第65回 『がん細胞が語る人間社会』 〜 視野狭窄にならず、複眼の思考を持つ 〜

2025年4月30日 新渡戸稲造記念センター(中野駅)から 順天堂大学(御茶ノ水駅)に向かい、順天堂大学保健医療学部 診療放射線学科2年生の2コマの授業【『病理学概論:カラー学べる病理学』&『がん医療科学:がん細胞から学んだ生き方 〜「ほっとけ 気にするな」のがん哲学』】に赴いた。

今回の『病理学概論:カラー学べる病理学』は【第3章『再生と修復』(1) 再生と再生医療 (2) 化生 (3) 創傷治癒と肉芽組織 (4) 異物の処理 (5) 肥大と過形成 第4章『循環障害 』(1) 生体と循環のしくみ (2) 充血とうっ血 (3) 旁側循環 (4)出血】の箇所を音読しながら進めた。

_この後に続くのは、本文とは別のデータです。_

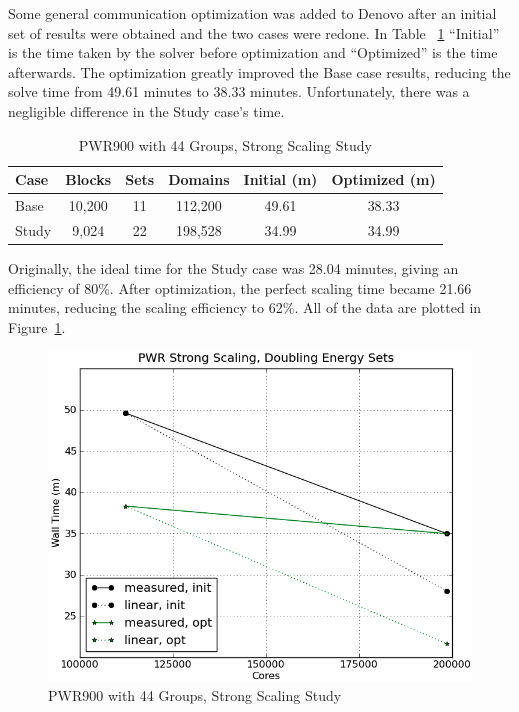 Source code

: Some general communication optimization was added to Denovo after an initial set of results were obtained and the two cases were redone. In Table ~\ref{table:StrongCasesPWR} ``Initial'' is the time taken by the solver before optimization and ``Optimized'' is the time afterwards. The optimization greatly improved the Base case results, reducing the solve time from 49.61 minutes to 38.33 minutes. Unfortunately, there was a negligible difference in the Study case's time. 
%
\begin{table}[!h]
\caption{PWR900 with 44 Groups, Strong Scaling Study}
\begin{center}
\begin{tabular}{| l | c | c | c | c | c |}
\hline
Case & Blocks & Sets & Domains & Initial (m) & Optimized (m) \\[0.5ex]
\hline
Base   & 10,200 & 11 & 112,200 & 49.61 & 38.33 \\
Study & 9,024    & 22 & 198,528 & 34.99 & 34.99 \\
\hline
\end{tabular}
\end{center}
\label{table:StrongCasesPWR}
\end{table}
%
Originally, the ideal time for the Study case was 28.04 minutes, giving an efficiency of 80\%. After optimization, the perfect scaling time became 21.66 minutes, reducing the scaling efficiency to 62\%. All of the data are plotted in Figure~\ref{fig:PWRstrongScaling}. 
\begin{figure}[!h]
  \begin{center}
    \includegraphics [width=.7\textwidth, height=.45\textheight ] {PWRstrongScaling}
  \end{center}
  \caption{PWR900 with 44 Groups, Strong Scaling Study}
  \label{fig:PWRstrongScaling}
\end{figure}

『がん医療科学:がん細胞から学んだ生き方 〜「ほっとけ 気にするな」のがん哲学』では【第2章『病理医からみた臨床医』/『病理医は「人生は虚しい」と考える』、『あなたはどこにいるのか』、『曖昧なことは曖昧に答える』、『プロの為さざること』、『日本は肝臓を目指す』、『脇を甘くする懐の深さ』、『吉田富三生誕100周年記念で学んだこと』 第3章『がん細胞が語る人間社会』/『日本は化学発がん研究の創始国』、『がん化するメカニズム』、『がんには個性がある』、『がん細胞と人間社会の類似性』】を音読しながら進めた。

『現在されている読書』、『悩みの解消法』、『学生時代のお勧めの旅行先』などなど 多数の真摯な質問があり大いに感動した。 筆者は【2007年から始めた『読書会』では、新渡戸稲造(1862-1933)著『武士道』(岩波文庫、矢内原忠雄(1893-1961)訳)と内村鑑三(1861-1930)著『代表的日本人』(岩波文庫、鈴木範久訳)を交互に読み進めている。『視野狭窄にならず、複眼の思考を持ち 出来ることと できないことがあるが、出来ることは 頼まれれば こばむものではない、いやとは言わない】と『人生の心構え』についてさりげなく語った。